MATERIAL FOR THIS TASK ::

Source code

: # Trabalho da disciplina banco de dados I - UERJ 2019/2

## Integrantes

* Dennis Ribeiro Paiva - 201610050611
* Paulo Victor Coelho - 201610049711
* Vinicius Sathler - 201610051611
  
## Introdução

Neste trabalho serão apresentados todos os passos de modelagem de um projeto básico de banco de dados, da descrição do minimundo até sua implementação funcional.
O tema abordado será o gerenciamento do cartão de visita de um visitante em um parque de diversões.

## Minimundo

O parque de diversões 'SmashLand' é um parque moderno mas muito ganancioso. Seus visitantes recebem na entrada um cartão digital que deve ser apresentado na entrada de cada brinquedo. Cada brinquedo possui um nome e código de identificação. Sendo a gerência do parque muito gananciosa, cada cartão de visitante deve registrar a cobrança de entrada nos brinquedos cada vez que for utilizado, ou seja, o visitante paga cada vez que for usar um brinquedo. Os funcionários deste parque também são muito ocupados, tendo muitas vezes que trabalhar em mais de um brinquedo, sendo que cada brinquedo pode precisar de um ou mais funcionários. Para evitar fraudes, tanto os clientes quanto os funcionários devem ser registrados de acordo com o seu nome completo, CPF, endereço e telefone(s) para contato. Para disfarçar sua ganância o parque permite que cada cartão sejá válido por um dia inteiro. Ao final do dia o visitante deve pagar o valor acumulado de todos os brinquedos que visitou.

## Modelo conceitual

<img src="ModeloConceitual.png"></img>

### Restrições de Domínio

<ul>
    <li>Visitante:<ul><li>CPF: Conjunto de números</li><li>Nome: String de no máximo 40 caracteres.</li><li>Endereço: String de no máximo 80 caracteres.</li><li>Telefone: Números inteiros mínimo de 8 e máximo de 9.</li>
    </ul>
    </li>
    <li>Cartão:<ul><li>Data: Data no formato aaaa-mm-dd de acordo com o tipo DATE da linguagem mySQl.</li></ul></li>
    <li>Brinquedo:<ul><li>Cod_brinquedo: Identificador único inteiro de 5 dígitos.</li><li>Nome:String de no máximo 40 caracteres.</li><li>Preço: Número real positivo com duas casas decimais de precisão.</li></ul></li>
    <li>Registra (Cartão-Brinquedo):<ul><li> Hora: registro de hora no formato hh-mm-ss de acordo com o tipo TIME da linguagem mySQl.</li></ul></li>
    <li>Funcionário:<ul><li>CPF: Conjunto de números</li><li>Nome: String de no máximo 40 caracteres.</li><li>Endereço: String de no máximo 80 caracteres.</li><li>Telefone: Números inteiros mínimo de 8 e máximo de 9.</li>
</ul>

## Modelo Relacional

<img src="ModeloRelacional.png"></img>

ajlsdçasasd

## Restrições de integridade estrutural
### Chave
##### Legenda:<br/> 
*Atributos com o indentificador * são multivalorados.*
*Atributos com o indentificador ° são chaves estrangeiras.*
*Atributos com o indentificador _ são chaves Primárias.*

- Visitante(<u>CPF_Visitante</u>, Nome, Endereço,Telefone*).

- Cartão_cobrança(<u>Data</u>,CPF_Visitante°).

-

PROBLEM DETAILS ::
With "tipo" as the search word, count the matching lines in the records and give the number alone.

SOLUTION ::
2